Township in the American state of Missouri

Cote Sans Dessein Township is one of eighteen townships in Callaway County, Missouri, USA. As of the 2010 census, its population was 1,122.

==Geography==
Today, Cote Sans Dessein Township covers an area of 48.82 sqmi and, as of 2018, contains no incorporated settlements, but does include the unincorporated community of Tebbetts and the historic riverbank settlements of Cote Sans Dessein and Barkersville (west of Cote Sans Dessein settlement with a post office and school as of 1876), as well as historic Effie (inland and northeast of Tebbetts), plus rural homes. It contains six cemeteries: Farmer, High Hill, Middle River, Riverview, Thorp and Williams, and The streams of Cason Branch, Gallons Creek, Muddy Creek, Rivaux Creek, Rocky Branch, and Sand Springs Branch.

The township's eastern boundary is formed by the Missouri River tributary of Middle River, and the Missouri River tributary of Little Auxvasse Creek also flows through the township.

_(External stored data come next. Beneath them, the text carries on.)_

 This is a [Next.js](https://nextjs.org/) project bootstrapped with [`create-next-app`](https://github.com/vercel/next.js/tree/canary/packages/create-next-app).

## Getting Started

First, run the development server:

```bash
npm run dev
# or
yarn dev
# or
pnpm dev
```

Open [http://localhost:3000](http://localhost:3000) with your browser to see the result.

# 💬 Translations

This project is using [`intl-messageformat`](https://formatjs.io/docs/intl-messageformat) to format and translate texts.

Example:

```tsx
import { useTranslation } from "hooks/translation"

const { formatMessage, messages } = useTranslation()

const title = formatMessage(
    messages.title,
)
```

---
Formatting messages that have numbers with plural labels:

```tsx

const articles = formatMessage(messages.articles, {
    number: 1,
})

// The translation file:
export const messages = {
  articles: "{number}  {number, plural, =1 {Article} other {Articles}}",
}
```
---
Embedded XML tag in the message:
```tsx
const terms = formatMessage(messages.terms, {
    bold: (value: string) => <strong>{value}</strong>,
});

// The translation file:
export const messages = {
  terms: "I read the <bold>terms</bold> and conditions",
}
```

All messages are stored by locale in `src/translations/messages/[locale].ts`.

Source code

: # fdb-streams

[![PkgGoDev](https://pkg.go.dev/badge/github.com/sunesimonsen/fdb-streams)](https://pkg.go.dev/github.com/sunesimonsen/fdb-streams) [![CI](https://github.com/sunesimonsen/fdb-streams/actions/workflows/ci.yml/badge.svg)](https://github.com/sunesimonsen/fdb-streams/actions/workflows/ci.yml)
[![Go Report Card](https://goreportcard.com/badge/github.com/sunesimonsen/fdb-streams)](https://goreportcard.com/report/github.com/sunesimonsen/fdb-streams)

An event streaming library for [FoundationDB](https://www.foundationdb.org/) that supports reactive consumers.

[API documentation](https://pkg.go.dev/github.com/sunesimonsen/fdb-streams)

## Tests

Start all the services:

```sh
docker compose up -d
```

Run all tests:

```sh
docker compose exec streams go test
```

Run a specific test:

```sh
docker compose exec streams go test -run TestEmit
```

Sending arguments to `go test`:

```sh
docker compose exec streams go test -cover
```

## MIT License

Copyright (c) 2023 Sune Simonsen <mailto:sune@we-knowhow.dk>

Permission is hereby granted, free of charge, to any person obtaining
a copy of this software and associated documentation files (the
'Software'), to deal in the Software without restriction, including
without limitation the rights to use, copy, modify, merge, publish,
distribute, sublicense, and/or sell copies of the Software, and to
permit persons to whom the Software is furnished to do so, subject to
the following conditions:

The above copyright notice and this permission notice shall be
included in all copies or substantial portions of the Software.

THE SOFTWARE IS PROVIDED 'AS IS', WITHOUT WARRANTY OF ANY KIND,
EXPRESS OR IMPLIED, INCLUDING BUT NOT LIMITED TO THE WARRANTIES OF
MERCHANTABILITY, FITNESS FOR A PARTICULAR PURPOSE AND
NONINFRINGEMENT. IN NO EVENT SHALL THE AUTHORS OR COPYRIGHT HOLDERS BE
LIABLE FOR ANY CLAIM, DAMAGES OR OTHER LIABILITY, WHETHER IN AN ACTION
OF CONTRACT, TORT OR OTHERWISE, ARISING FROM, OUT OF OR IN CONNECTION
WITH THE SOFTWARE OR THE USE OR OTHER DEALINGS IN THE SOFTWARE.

A detailed historic map of Callaway County townships in 1930 can be found at https://cdm16795.contentdm.oclc.org/cdm/ref/collection/moplatbooks/id/656 . This is useful for historical and genealogical research. Maps and text descriptions of Callaway townships prior to that date can be found under the article for Callaway County, Missouri.

==History==
Cote Sans Dessein Township was established in 1821, and named after the community of Cote Sans Dessein, Missouri.
The township included nearly all of western Callaway County at the time of its establishment, but within only a few months its size became reduced as a result of the creation of new townships up and down western Callaway (per the Missouri State Library's "History of Callaway County" published in 1884, which gives text descriptions of the boundaries).